2.2. Pose from Point Cloud

With the development of terrestrial laser scanners (TLS) and low-cost 3D scan instruments like Kinect, point clouds can be obtained easily. There are many classical pointcloud-based algorithms for pose estimation, such as calculating FPFH [26], SHOT [27] and other local descriptors. Pointnet [13,28] and its variants make a break work, which directly applies deep learning to point clouds and enable them to complete advanced applications like object classification, semantic segmentation, object recognition. A variety of 6d pose estimation approaches are also proposed based on PointNet, Votenet [29] uses Hough voting to generate points close to the center of the object, then group and aggregate the points to obtain candidate boxes. PointnetLK [30] expands the PointNet and Lucas–Kanade (LK) algorithms into a single trainable recurrent deep neural network and achieves outstanding pose estimation performance. Weng et al. [31] proposes category-level 9Dof pose estimation, which consists of 3D rotation, 3D translation and 3D size. Huang et al. [32] predicts the pose by learning the stable geometry feature. PCRNet [33] uses PointNet as the backbone to extract the global feature for pose estimation, it is more robust to noise. Gao et al. [34] proposes a lightweight data synthesis pipeline to produce the data. However, the pointcloud is textureless and sparse. Meanwhile, due to the specular reflection, the depth camera cannot obtain the depth information of the smooth or transparent surface, which will limit the performance.

2.3. Pose from RGBD Data

Based on the above-discussed shortcomings of RGB-based and pointcloud-based approaches, some researchers combine the two types of information together. Traditional methods for pose estimation mainly use hand-crafted features. For example, Linemod [8] locates and estimates object poses by extracting gradient features of images and normal features of depth images. Some other methods use deep learning to extract the RGBD feature, Shao et al. [35] proposes two fusion strategies, the first is concatenates RGB and depth image into a raw input to the CNN network, and another strategy just like [3,36,37], they utilize CNN network to extract the RGB image and depth image features, and then concatenate the features as the input for object segmentation and pose estimation. However, these methods neglects the inner structure of the depth channel and extract depth image features as a supplement channel to the RGB feature channels. Densefusion [12] separately extracts RGB and depth feature information through CNN and PointNet, and designs a dense pixel-level fusion method, which integrates the features of RGB data and point cloud features more properly. In order to enhance the connection between the two channels, refs. [14,38] built the full flow bidirectional fusion and correlation fusion communication module. PVN3D [15] proposes a new method to generate 3D keypoints. It generates 3D key points through full-pixel voting and calculates 6D pose by using the least square method, 6-PACK [39] proposes an anchor-based attention network to generate an order of keypoints. 3D keypoints strategy improves the pose estimation performance significantly, however, it only uses the distance factor and the RGB texture information is not effectively used.

3. Methodology

Given an RGBD image, 6D pose estimation can be described as finding the best affine transformation between the object’s coordinates and the camera’s coordinate, which consists of two parts: rotation matrix and translation vector. The entire process should be fast and accurate, and robust to noise and occlusion.

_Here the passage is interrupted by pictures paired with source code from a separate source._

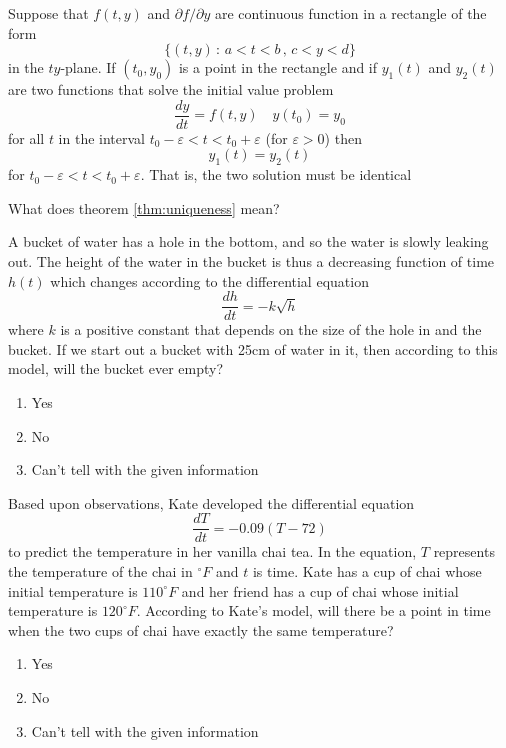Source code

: \begin{thm}\label{thm:uniqueness}
    Suppose that $f(t,y)$ and $\partial f/\partial y$ are continuous function in a
    rectangle of  the form 
    \[ \{ (t,y) \, : \, a < t < b \, , \, c < y < d \} \]
    in the $ty$-plane.  If $(t_0,y_0)$ is a point in the rectangle and if $y_1(t)$ and
    $y_2(t)$ are two functions that solve the initial value problem 
    \[ \frac{dy}{dt} = f(t,y) \quad y(t_0) = y_0  \]
    for all $t$ in the interval $t_0 - \varepsilon < t < t_0 + \varepsilon$ (for
    $\varepsilon >0$) then
    \[ y_1(t) = y_2(t) \]
    for $t_0 - \varepsilon < t < t_0 + \varepsilon$.  That is, the two solution must be
    identical
\end{thm}
\begin{problem}
    What does theorem \ref{thm:uniqueness} mean?
\end{problem}


\begin{problem}
    A bucket of water has a hole in the bottom, and so the water is slowly leaking out.
    The height of the water in the bucket is thus a decreasing function of time $h(t)$
    which changes according to the differential equation 
    \[ \frac{dh}{dt} = -k\sqrt{h} \]
    where $k$ is a positive constant that depends on the size of the hole in and the
    bucket.  If we start out a bucket with 25cm of water in it, then according to this
    model, will the bucket ever empty?
    \begin{enumerate}
        \item Yes
        \item No
        \item Can't tell with the given information
    \end{enumerate}
\end{problem}



\begin{problem}
    Based upon observations, Kate developed the differential equation 
    \[ \frac{dT}{dt}= -0.09(T-72) \]
    to predict the temperature in her vanilla chai tea.  In the equation, $T$ represents
    the temperature of the chai in $^\circ F$ and $t$ is time.  Kate has a cup of chai
    whose initial temperature is $110^\circ F$ and her friend has a cup of chai whose
    initial temperature is $120^\circ F$.  According to Kate's model, will there be a
    point in time when the two cups of chai have exactly the same temperature?
    \begin{enumerate}
        \item Yes
        \item No
        \item Can't tell with the given information
    \end{enumerate}
\end{problem}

In order to tackle this problem, this paper proposes a 3D Key Point Voting (3DKV) strategy for 6d pose estimation. As shown in Figure 2, 3DKV is a two-stage structure, first detects the 3D ORB-FPS keypoints, then predicts the 6D pose. In detail, given an RGB-D image as input, we use an ImageNet pre-trained in-channel attention block CNN network to extract the RGB image’s texture and other appearance features and use the PointNet++ [28] to extract the point cloud’s geometric features. We add the split-attention blocks into every channel of the image feature extraction module to enhance the channel information fusion. Then 3DKV utilizes DenFusion to fuse the RGB and point cloud feature of every pixel and sends them to the keypoints detection module. In order to make better use of the texture feature, we first detect the 2D ORB keypoints of the RGB image, then finds the 3D fps keypoints from the 3D corresponding points of the 2D orb keypoints. The keypoints detection module includes two parallel tasks: instance semantic segmentation and keypoints prediction. In addition, we select 12,888 points from each RGB-D image as the seed points and use shared Multi-Layer-Perceptron(MLP) to share the training parameters between the 3D keypoint prediction and instance semantic segmentation.

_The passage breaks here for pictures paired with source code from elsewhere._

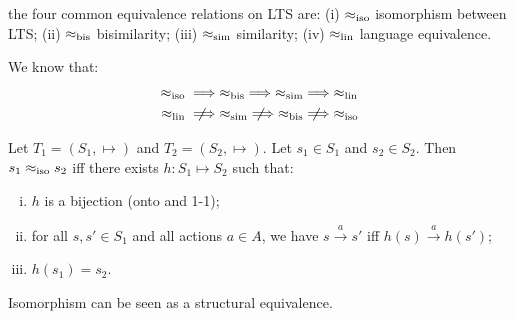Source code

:  
\begin{definition}[Equivalences]
    the four common equivalence relations on LTS are: 
    (i) $\approx_{\mathrm{iso}}$ isomorphism between LTS; 
    (ii) $\approx_{\mathrm{bis}}$ bisimilarity;
    (iii) $\approx_{\mathrm{sim}}$ similarity;
    (iv) $\approx_{\mathrm{lin}}$ language equivalence.
\end{definition}

\begin{theorem}
    We know that:
    \begin{align*}
        \equiso &\implies  \equbis \implies  \equsim \implies  \equlin \\
        \equlin &\notimplies  \equsim \notimplies  \equbis \notimplies  \equiso
    \end{align*}
\end{theorem}


\begin{definition}[Isomorphism]
Let $T_1 = (S_1,\mapsto)$ and $T_2 = (S_2,\mapsto)$. Let $s_1 \in S_1$ and $s_2 \in S_2$. Then $s_1 \approx_{\mathrm{iso}} s_2$ iff there exists $h: S_1 \mapsto S_2$ such that:
\begin{enumerate}[(i), noitemsep]
    \item $h$ is a bijection (onto and 1-1);
    \item for all $s,s' \in S_1$ and all actions $a \in A$, we have $s \xrightarrow{a} s'$ iff $h(s) \xrightarrow{a} h(s')$;
    \item $h(s_1) = s_2$.
\end{enumerate}
\end{definition}

\begin{remark}
    Isomorphism can be seen as a structural equivalence. 
\end{remark}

Figure 2. Overview of our algorithm. Given RGB image and point cloud, the point-wised features are extracted by the attention CNN network and PointNet++ respectively. The 3D keypoint prediction, center point prediction and instance semantic segmentation modules are trained jointly to obtain the keypoints. Finally, the 6DoF pose is estimated through the least-square algorithm.

3.1. Split-Attention for Image Feature Extraction

For the extraction of RGB image features for classification or instance segmentation, the receptive field and the interaction across channels is very important. The convolution operation is the core of the CNN network and its essence is to perform feature fusion on a local area, including spatial (h,w) and cross-channel. Enhancing the network’s feature extraction ability can improve its ability of object classification, recognition, segmentation and other applications. Enlarging the receptive field is a common method, that is, fuse more features in spatial or extract multi-scale spatial information [40]. SeNet [41] pays attention to learn the importance of different channel features, which is equivalent to adding attention operations to the channel dimension. SeNet pays more attention to the channel with the most information, while suppresses those that are not important. SkNet [42] designs a dynamic selection mechanism so that every neuron can select different receptive fields according to the target object’s size. Based on the above two improvements, Resnest [43] proposes split-attention, which combines the dynamic receptive field and the attention mechanism to improve the network’s ability to express features. Based on the Resnest, we propose the Multi-branch-attention RGB feature extraction module. As shown in Figure 3, given an RGB image with $(h,w,c)$, where h, w represent the height and width of the input image and c is the channels. First divide the input channels into M cardinals, denoted as cardinal $1-M$, and then divide each cardinal into N groups. So the total number of groups is $MN$, suppose the input of each group is $I_i$, then the input of each cardinal can be obtained as:

$$I^m=\sum _{j=N(m-1)+1}^{Nm}\left(I_j\right)(m=1,2,\dots M)$$

(1)

Figure 3. Illustration of the proposed in-channel attention block. Several channels are obtained by convolution, then calculate the weights of every channel and concatenate them together.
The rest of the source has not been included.